Segment Start: RECORDS SUPPLIED

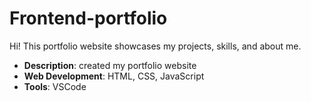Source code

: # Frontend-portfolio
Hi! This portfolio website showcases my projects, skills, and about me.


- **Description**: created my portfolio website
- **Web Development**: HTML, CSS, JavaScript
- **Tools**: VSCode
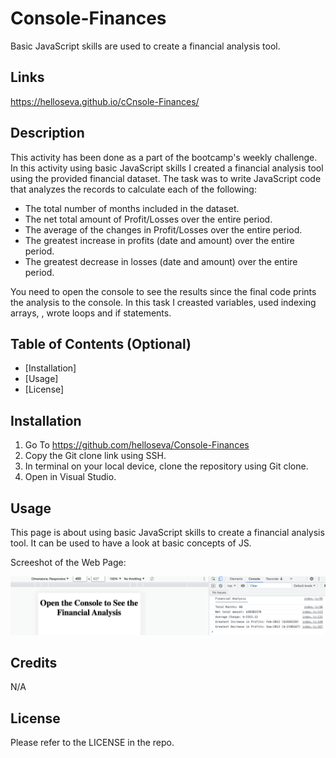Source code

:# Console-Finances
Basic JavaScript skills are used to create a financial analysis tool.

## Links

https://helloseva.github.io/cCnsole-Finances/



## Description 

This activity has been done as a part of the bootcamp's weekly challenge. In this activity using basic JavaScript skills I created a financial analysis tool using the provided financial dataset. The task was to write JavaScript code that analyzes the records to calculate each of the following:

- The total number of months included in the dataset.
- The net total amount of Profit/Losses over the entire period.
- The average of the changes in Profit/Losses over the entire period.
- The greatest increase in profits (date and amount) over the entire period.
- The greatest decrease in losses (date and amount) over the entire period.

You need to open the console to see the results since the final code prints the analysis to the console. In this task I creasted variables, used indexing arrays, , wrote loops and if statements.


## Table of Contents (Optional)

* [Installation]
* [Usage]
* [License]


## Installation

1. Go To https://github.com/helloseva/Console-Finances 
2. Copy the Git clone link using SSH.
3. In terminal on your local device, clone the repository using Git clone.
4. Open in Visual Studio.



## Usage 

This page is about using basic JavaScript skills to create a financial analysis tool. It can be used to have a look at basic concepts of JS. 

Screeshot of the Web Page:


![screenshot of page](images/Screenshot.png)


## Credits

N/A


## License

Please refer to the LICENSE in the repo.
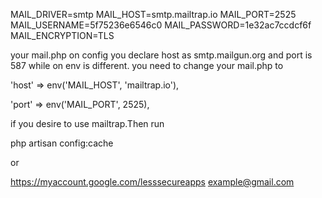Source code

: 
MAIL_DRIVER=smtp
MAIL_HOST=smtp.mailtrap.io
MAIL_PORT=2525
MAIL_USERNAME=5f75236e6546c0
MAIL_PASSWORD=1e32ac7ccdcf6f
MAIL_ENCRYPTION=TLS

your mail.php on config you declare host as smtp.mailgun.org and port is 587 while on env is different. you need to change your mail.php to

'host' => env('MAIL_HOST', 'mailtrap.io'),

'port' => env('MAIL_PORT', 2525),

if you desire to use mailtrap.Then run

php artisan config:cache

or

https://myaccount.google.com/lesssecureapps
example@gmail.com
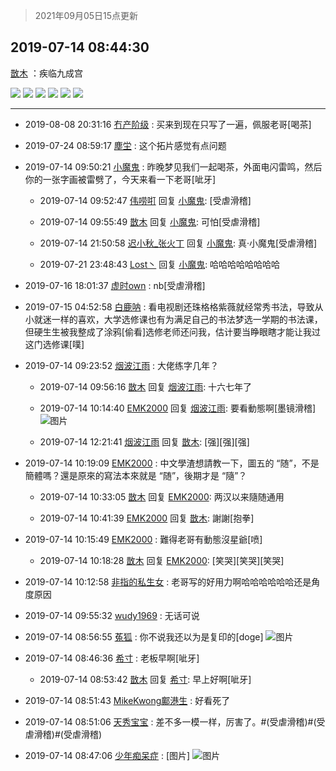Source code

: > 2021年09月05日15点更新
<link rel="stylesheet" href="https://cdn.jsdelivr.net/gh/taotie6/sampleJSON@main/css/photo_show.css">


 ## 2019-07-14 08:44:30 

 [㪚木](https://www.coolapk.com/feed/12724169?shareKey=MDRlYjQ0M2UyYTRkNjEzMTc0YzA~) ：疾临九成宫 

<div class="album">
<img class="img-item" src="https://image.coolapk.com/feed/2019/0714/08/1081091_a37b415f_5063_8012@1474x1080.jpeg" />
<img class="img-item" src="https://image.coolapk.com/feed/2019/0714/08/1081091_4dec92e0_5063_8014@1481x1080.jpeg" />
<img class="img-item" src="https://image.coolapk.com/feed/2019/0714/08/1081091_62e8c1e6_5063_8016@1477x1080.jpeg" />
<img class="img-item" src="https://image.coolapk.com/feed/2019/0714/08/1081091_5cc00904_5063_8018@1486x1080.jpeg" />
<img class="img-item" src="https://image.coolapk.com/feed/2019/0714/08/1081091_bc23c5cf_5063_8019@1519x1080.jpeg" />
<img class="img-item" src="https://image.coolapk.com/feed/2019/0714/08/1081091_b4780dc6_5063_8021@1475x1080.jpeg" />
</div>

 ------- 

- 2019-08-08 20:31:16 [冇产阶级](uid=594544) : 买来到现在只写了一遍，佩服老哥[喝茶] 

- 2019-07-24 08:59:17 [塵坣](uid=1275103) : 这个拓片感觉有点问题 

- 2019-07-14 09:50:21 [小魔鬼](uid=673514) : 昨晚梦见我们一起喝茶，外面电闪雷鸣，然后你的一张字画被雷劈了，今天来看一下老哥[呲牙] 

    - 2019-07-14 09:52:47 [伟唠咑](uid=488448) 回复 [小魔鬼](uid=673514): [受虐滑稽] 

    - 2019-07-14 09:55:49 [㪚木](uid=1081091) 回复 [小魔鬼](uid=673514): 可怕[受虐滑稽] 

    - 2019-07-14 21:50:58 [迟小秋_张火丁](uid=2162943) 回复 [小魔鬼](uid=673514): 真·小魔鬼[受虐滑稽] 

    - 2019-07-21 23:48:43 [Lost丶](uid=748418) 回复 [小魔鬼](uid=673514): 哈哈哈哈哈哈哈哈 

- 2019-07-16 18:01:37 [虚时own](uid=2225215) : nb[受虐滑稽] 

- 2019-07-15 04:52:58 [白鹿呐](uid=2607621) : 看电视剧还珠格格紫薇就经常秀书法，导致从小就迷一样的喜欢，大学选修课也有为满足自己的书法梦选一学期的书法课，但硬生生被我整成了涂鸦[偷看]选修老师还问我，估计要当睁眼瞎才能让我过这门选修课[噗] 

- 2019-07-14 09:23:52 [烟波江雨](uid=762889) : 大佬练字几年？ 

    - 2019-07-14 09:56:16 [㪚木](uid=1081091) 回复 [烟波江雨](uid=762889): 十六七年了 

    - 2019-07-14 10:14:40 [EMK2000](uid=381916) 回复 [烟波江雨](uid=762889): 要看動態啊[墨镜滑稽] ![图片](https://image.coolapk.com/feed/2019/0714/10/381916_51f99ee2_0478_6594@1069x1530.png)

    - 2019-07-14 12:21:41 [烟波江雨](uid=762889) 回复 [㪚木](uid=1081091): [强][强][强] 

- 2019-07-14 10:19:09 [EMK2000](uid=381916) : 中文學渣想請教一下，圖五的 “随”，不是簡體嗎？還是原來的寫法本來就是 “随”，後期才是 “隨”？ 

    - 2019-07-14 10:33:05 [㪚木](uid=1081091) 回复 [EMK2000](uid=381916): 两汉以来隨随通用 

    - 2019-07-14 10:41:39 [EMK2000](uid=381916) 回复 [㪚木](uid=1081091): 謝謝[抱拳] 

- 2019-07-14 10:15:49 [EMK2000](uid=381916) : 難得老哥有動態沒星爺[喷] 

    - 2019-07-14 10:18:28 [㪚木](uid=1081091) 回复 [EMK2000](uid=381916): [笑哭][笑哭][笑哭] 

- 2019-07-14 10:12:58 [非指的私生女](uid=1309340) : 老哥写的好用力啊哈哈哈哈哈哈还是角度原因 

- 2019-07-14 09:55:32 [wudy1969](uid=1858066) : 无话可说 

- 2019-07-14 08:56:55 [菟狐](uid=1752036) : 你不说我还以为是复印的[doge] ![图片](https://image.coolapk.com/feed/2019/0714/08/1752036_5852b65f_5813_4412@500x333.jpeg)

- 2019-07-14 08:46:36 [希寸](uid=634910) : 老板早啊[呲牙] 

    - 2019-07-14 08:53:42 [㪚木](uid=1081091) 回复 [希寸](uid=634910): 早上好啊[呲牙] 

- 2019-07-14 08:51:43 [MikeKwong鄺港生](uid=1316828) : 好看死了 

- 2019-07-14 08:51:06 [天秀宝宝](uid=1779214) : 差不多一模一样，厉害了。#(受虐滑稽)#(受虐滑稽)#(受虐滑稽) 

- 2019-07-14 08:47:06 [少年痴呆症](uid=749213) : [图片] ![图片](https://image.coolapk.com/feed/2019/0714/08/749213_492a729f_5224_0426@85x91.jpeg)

Segment End: RECORDS SUPPLIED

- HOW TO COMPLETE THIS TASK -
Line count for the word "using": please state how many lines of the records above contain it, and nothing else.

- ANSWER FOR THE TASK -
4